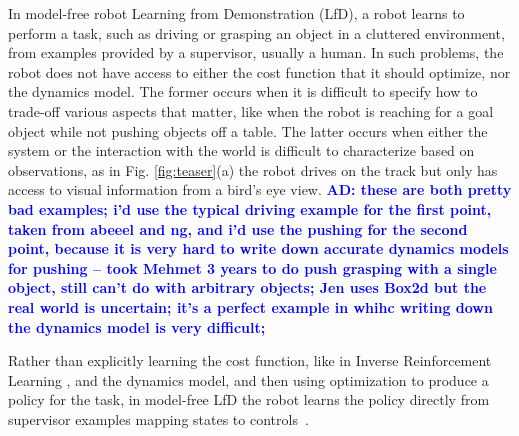 \documentclass[10pt, conference]{ieeeconf}      %
\newcommand{\adnote}[1]{\ifthenelse{ \boolean{include-notes}}%
 {\textcolor{blue}{\textbf{AD: #1}}}{}}
\begin{document}
In model-free robot Learning from Demonstration (LfD), a robot learns to perform a task, such as driving or grasping an object in a cluttered environment, from examples provided by a  supervisor, usually a human.  In such problems, the robot does not have access to either the cost function that it should optimize, nor the dynamics model. The former occurs when it is difficult to specify how to trade-off various aspects that matter, like when the robot is reaching for a goal object while not pushing objects off a table.  The latter occurs when either the system or the interaction with the world is difficult to characterize based on observations, as in Fig. \ref{fig:teaser}(a) the robot drives on the track but only has access to visual information from a bird's eye view.\adnote{these are both pretty bad examples; i'd use the typical driving example for the first point, taken from abeeel and ng, and i'd use the pushing for the second point, because it is very hard to write down accurate dynamics models for pushing -- took Mehmet 3 years to do push grasping with a single object, still can't do with arbitrary objects; Jen uses Box2d but the real world is uncertain; it's a perfect example in whihc writing down the dynamics model is very difficult;} 

Rather than explicitly learning the cost function, like in Inverse Reinforcement Learning \cite{ng2000algorithms}, and the dynamics model, and then using optimization to produce a policy for the task, in model-free LfD the robot learns the policy directly from supervisor examples mapping states to controls~\cite{argall2009survey}. 

 
\end{document}
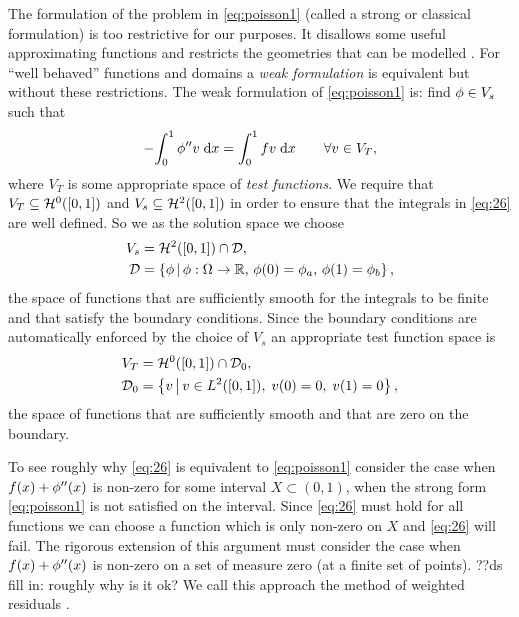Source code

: {The formulation of the problem in \cref{eq:poisson1} (called a strong or classical formulation) is too restrictive for our purposes.
It disallows some useful approximating functions and restricts the geometries that can be modelled \cite[14]{HowardElmanDavidSilvester2006}.
For ``well behaved'' functions and domains a \emph{weak formulation} is equivalent but without these restrictions.
The weak formulation of \cref{eq:poisson1} is: find $\phi\in V_{s}$ such that
\begin{equation}
  -{\int_0^1 \phi'' v {\; \mathrm{{d}}}{x}} = {\int_0^1 f v {\; \mathrm{{d}}}{x}} \qquad \forall v \in V_{T},
  \label{eq:26}
\end{equation}
where $V_{T}$ is some appropriate space of \emph{test functions}.
We require that $V_{T}\subseteq \mathcal{H}^0([0,1])$ and $V_s \subseteq \mathcal{H}^2([0,1])$ in order to ensure that the integrals in \cref{eq:26} are well defined.
So we as the solution space we choose
\begin{equation}
  \begin{aligned}
    V_{s} &= \mathcal{H}^2([0,1]) \cap \mathcal{D}, \\
    \mathcal{D} &= \left\{ {\phi} \,\middle|\, {\phi: \Omega \rightarrow \mathbb{R} ,\, \phi(0) = \phi_{a},\, \phi(1) = \phi_{b}} \right\},
  \end{aligned}
\end{equation}
\ie the space of functions that are sufficiently smooth for the integrals to be finite and that satisfy the boundary conditions.
Since the boundary conditions are automatically enforced by the choice of $V_s$ an appropriate test function space is
\begin{equation}
  \label{eq:28}
  \begin{aligned}
    V_{T} &= \mathcal{H}^0([0,1]) \cap \mathcal{D}_0, \\
    \mathcal{D}_0 &= \left\{ {v} \,\middle|\, {v \in L^2([0,1]),\; v(0) =0,\; v(1)=0} \right\},
  \end{aligned}
\end{equation}
\ie the space of functions that are sufficiently smooth and that are zero on the boundary.

To see roughly why \cref{eq:26} is equivalent to \cref{eq:poisson1} consider the case when $f(x) + \phi''(x)$ is non-zero for some interval $X \subset (0,1)$, \ie when the strong form \cref{eq:poisson1} is not satisfied on the interval.
Since \cref{eq:26} must hold for all functions we can choose a function which is only non-zero on $X$ and \cref{eq:26} will fail.
The rigorous extension of this argument must consider the case when $f(x) + \phi''(x)$ is non-zero on a set of measure zero (\eg at a finite set of points). ??ds fill in: roughly why is it ok?
We call this approach the method of weighted residuals \cite[210, 214]{Zeinkiewicz1967}.

}
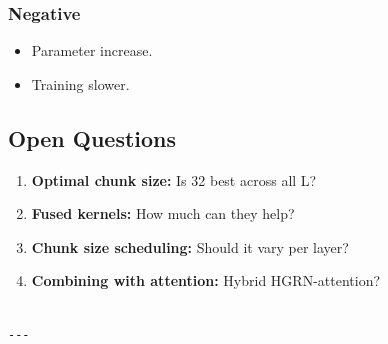 \subsubsection{Negative}
\begin{itemize}
\item Parameter increase.
\item Training slower.

\end{itemize}
\subsection{Open Questions}

\begin{enumerate}
\item \textbf{Optimal chunk size:} Is 32 best across all L?
\item \textbf{Fused kernels:} How much can they help?
\item \textbf{Chunk size scheduling:} Should it vary per layer?
\item \textbf{Combining with attention:} Hybrid HGRN-attention?
\end{enumerate}
\begin{lstlisting}

---
\end{lstlisting}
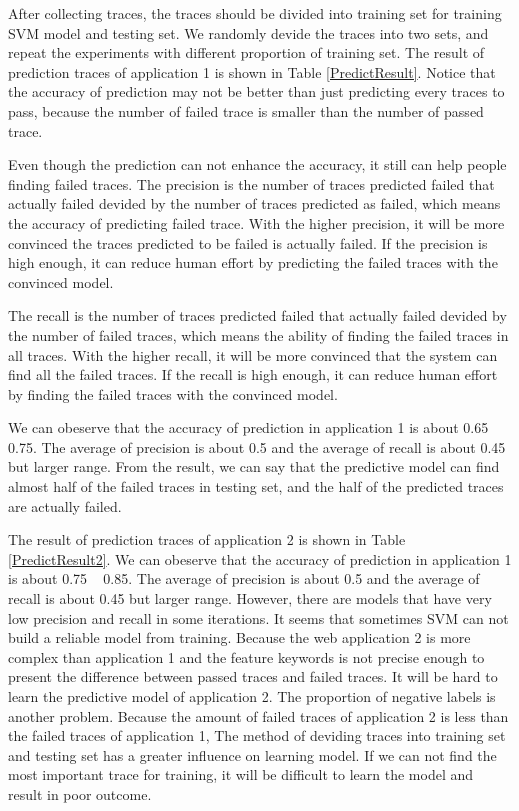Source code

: After collecting traces, the traces should be divided into training set for training SVM model and testing set.
We randomly devide the traces into two sets,
and repeat the experiments with different proportion of training set.
The result of prediction traces of application 1 is shown in Table \ref{PredictResult}.
Notice that the accuracy of prediction may not be better than just predicting every traces to pass,
because the number of failed trace is smaller than the number of passed trace.

Even though the prediction can not enhance the accuracy,
it still can help people finding failed traces.
The precision is the number of traces predicted failed that actually failed devided by the number of traces predicted as failed, 
which means the accuracy of predicting failed trace.
With the higher precision, it will be more convinced the traces predicted to be failed is actually failed.
If the precision is high enough, it can reduce human effort by predicting the failed traces with the convinced model.

The recall is the number of traces predicted failed that actually failed devided by the number of failed traces,
which means the ability of finding the failed traces in all traces.
With the higher recall, it will be more convinced that the system can find all the failed traces.
If the recall is high enough, it can reduce human effort by finding the failed traces with the convinced model.

We can obeserve that the accuracy of prediction in application 1 is about 0.65 ~ 0.75.
The average of precision is about 0.5 and the average of recall is about 0.45 but larger range.
From the result, we can say that the predictive model can find almost half of the failed traces in testing set,
and the half of the predicted traces are actually failed.

The result of prediction traces of application 2 is shown in Table \ref{PredictResult2}.
We can obeserve that the accuracy of prediction in application 1 is about 0.75 ~ 0.85.
The average of precision is about 0.5 and the average of recall is about 0.45 but larger range.
However, there are models that have very low precision and recall in some iterations.
It seems that sometimes SVM can not build a reliable model from training.
Because the web application 2 is more complex than application 1 
and the feature keywords is not precise enough to present the difference between passed traces and failed traces.
It will be hard to learn the predictive model of application 2.
The proportion of negative labels is another problem.
Because the amount of failed traces of application 2 is less than the failed traces of application 1,
The method of deviding traces into training set and testing set has a greater influence on learning model.
If we can not find the most important trace for training,
it will be difficult to learn the model and result in poor outcome.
• • • • •
EXERCISE DIRECTIONS: Your answer must be the lines from the opening line of the entries through the line holding "In model-free robot", written out exactly and without any picture.

WRITTEN SOLUTION:
 \documentclass[10pt, conference]{ieeeconf}      %
\newcommand{\adnote}[1]{\ifthenelse{ \boolean{include-notes}}%
 {\textcolor{blue}{\textbf{AD: #1}}}{}}
\begin{document}
In model-free robot Learning from Demonstration (LfD), a robot learns to perform a task, such as driving or grasping an object in a cluttered environment, from examples provided by a  supervisor, usually a human.  In such problems, the robot does not have access to either the cost function that it should optimize, nor the dynamics model. The former occurs when it is difficult to specify how to trade-off various aspects that matter, like when the robot is reaching for a goal object while not pushing objects off a table.  The latter occurs when either the system or the interaction with the world is difficult to characterize based on observations, as in Fig. \ref{fig:teaser}(a) the robot drives on the track but only has access to visual information from a bird's eye view.\adnote{these are both pretty bad examples; i'd use the typical driving example for the first point, taken from abeeel and ng, and i'd use the pushing for the second point, because it is very hard to write down accurate dynamics models for pushing -- took Mehmet 3 years to do push grasping with a single object, still can't do with arbitrary objects; Jen uses Box2d but the real world is uncertain; it's a perfect example in whihc writing down the dynamics model is very difficult;} 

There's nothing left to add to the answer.